::: Provided data :::

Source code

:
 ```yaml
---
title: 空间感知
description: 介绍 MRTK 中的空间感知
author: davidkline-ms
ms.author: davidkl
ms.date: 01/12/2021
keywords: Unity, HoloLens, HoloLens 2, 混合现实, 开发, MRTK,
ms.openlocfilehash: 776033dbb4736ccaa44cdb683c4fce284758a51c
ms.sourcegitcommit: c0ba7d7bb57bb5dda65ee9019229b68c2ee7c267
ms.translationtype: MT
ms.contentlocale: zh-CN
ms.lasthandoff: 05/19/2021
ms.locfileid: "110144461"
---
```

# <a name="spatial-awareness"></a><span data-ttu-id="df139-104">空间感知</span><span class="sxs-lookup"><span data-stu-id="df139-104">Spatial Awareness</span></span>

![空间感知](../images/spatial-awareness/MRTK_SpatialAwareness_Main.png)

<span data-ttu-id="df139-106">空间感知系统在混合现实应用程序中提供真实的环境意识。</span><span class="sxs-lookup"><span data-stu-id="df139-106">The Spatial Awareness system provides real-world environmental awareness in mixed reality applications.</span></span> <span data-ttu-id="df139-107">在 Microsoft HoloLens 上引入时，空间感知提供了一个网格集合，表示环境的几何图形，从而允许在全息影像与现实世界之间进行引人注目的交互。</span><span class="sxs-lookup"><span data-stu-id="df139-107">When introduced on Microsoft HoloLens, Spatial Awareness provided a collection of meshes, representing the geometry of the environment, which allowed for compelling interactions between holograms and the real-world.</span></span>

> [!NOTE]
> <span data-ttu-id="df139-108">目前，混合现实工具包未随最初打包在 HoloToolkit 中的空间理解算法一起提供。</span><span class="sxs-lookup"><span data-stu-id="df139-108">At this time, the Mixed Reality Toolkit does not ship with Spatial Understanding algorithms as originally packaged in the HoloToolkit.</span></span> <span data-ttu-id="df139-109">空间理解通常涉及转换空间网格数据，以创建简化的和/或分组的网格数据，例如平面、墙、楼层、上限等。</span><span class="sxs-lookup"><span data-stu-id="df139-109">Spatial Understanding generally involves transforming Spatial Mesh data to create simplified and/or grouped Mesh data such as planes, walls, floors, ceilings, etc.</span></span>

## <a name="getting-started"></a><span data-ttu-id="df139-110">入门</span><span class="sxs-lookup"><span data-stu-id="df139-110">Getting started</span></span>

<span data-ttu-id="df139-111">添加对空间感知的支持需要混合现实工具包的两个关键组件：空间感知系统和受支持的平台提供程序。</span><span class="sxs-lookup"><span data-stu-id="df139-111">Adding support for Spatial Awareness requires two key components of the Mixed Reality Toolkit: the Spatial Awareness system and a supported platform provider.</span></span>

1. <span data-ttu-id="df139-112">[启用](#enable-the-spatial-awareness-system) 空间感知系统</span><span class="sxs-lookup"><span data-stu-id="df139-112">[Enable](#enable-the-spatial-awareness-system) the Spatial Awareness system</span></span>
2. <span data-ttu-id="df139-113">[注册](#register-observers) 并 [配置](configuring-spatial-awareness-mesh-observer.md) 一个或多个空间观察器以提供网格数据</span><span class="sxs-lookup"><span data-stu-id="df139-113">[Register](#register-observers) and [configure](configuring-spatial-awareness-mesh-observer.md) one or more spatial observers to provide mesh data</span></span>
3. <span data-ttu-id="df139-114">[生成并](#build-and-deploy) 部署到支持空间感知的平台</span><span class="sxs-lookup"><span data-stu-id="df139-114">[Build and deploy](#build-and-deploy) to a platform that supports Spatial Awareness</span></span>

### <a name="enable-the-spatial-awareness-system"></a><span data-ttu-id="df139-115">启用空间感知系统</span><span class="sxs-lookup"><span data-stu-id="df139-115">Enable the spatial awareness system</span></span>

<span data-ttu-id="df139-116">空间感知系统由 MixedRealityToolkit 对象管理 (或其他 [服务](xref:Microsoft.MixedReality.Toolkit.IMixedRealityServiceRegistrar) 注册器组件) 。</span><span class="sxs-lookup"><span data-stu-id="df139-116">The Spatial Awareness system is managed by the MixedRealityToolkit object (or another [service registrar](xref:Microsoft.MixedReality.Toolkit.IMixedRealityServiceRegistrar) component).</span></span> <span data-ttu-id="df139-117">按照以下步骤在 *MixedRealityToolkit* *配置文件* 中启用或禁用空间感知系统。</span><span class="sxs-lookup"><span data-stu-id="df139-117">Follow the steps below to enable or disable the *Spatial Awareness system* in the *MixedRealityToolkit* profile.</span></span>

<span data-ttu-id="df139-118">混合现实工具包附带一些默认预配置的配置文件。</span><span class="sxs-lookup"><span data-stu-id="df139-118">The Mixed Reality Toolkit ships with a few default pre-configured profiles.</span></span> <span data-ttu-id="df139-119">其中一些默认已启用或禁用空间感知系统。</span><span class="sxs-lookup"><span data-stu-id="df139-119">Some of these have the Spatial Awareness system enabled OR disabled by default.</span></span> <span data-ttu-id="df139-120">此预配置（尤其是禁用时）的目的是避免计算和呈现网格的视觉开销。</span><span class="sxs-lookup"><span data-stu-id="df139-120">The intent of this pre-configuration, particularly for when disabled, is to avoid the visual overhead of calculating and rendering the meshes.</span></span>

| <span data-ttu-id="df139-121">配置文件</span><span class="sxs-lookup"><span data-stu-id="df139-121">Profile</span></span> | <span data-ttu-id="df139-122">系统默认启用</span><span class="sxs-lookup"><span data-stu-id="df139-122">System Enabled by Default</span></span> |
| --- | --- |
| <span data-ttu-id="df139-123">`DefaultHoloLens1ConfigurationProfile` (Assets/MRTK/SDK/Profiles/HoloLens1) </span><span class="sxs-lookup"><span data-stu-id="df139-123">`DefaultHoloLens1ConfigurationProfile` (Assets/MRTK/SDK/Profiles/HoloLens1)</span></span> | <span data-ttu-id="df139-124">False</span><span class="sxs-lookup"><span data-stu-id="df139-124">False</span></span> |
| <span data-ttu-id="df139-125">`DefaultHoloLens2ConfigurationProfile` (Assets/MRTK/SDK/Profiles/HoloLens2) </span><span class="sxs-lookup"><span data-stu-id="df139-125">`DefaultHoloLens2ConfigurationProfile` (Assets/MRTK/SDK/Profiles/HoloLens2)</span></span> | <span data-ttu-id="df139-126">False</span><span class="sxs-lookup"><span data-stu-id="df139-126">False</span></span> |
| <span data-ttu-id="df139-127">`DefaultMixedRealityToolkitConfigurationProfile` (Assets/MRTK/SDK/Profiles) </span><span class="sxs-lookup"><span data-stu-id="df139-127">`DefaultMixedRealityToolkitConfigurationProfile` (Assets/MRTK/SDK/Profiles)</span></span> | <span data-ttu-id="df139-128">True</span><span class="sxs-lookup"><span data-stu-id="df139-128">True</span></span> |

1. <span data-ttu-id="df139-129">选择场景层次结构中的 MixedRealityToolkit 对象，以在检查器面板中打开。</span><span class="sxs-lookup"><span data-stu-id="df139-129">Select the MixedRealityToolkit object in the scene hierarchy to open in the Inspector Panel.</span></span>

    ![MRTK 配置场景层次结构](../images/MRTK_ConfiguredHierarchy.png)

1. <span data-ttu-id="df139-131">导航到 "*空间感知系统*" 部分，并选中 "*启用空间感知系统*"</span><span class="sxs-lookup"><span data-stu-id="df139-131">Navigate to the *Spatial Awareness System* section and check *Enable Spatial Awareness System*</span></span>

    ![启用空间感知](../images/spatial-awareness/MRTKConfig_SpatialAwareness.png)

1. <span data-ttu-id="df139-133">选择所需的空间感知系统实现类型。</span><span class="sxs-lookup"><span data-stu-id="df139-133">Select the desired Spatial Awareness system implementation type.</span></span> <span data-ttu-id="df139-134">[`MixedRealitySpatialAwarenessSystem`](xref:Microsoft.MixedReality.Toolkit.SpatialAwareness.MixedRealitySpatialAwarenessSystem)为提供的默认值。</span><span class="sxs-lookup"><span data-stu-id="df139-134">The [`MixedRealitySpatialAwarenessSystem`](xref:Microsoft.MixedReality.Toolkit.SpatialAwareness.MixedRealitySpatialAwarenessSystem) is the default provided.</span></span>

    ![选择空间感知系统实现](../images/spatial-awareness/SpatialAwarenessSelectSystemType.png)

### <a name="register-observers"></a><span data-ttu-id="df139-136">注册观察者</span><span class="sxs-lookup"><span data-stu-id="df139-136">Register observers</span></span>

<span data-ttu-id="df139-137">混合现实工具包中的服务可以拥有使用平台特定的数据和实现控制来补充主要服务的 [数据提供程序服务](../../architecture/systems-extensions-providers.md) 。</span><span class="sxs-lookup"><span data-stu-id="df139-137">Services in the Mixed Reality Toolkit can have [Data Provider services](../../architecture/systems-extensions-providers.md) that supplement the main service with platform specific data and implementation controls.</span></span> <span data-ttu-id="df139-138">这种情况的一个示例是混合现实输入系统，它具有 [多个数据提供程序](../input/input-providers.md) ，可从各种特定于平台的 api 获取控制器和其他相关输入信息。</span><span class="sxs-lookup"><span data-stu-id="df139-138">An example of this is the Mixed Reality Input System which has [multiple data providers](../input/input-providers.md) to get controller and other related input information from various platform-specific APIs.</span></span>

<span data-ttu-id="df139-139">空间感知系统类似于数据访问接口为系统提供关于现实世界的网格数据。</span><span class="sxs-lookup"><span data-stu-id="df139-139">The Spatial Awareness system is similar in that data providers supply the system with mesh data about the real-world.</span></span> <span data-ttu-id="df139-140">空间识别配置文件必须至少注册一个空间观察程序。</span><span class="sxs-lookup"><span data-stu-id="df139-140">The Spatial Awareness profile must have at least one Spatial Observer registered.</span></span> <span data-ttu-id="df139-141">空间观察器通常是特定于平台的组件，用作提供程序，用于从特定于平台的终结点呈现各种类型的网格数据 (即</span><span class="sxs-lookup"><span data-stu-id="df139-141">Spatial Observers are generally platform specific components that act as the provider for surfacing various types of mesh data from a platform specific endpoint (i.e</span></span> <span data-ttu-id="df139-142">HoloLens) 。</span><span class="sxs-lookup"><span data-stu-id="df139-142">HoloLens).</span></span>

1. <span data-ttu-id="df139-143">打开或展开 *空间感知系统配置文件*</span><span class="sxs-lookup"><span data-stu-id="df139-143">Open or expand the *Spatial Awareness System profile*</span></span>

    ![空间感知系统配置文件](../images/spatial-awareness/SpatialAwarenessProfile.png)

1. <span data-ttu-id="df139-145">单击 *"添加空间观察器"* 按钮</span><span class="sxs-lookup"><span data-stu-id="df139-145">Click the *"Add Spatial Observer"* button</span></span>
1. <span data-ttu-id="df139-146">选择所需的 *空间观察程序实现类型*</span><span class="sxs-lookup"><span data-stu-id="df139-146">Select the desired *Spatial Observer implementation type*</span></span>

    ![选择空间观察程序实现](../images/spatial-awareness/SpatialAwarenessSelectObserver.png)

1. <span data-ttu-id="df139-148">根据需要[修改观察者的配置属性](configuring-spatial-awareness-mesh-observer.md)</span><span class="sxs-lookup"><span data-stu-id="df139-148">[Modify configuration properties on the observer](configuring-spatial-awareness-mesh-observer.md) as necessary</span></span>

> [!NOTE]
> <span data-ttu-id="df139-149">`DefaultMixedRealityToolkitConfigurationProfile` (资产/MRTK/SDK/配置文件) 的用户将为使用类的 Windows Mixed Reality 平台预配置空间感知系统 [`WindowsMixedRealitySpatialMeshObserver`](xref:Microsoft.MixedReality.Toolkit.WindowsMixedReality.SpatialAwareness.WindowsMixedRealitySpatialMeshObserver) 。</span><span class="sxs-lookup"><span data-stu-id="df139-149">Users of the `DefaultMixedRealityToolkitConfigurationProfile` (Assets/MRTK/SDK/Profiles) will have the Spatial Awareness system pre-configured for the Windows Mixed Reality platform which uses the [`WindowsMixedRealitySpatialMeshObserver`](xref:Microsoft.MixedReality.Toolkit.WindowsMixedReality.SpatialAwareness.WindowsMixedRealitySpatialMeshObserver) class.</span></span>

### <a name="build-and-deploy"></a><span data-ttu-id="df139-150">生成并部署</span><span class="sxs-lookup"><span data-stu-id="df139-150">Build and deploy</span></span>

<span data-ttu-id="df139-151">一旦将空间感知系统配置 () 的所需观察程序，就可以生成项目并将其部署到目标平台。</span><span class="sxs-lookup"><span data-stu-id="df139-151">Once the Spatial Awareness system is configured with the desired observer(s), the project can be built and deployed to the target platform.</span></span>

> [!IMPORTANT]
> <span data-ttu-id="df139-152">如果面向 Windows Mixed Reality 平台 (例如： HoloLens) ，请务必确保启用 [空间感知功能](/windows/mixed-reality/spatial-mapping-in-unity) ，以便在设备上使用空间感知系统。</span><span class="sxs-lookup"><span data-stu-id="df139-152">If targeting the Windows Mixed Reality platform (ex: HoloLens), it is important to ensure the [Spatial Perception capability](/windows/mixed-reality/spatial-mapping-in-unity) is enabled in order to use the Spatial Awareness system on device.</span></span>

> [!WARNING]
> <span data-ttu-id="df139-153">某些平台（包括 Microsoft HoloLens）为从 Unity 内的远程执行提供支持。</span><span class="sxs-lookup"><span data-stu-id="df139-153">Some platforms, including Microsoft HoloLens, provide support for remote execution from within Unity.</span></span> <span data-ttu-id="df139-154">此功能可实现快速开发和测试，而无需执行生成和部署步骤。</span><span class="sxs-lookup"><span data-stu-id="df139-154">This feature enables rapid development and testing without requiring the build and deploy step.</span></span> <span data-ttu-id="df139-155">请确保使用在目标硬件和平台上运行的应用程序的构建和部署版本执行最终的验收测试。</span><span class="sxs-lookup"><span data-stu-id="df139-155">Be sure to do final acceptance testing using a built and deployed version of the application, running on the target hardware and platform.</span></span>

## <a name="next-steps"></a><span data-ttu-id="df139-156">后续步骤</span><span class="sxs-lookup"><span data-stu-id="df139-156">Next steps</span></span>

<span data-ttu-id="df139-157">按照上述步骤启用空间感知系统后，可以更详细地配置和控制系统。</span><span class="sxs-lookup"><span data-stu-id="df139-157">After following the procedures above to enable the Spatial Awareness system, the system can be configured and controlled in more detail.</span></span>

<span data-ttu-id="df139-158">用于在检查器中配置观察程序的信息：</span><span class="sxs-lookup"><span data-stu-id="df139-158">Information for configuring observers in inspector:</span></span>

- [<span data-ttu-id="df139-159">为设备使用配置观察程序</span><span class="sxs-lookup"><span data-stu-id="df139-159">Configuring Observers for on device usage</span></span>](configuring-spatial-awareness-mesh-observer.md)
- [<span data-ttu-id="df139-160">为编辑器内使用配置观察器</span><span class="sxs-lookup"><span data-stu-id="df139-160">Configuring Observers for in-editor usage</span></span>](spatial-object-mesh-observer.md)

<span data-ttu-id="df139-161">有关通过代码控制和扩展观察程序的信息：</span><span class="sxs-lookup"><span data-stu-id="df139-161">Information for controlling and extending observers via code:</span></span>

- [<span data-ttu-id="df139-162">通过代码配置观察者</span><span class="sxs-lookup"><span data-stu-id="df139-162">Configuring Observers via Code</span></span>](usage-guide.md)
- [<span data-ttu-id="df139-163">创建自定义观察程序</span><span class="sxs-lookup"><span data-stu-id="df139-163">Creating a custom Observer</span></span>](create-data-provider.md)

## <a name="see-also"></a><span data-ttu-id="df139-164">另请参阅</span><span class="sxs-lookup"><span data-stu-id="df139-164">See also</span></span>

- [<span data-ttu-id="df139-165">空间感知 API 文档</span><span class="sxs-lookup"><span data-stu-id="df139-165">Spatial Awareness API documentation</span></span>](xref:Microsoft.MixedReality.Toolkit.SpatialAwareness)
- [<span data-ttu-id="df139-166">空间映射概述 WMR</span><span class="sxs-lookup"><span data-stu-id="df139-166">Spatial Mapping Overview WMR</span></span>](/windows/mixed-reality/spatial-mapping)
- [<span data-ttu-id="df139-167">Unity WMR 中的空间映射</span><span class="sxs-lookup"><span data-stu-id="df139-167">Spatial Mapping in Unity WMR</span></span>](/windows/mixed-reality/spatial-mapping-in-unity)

:::

**Instructions to follow**
Please copy each line of the material that contains the word "author".

**Answer box**
author: davidkline-ms
ms.author: davidkl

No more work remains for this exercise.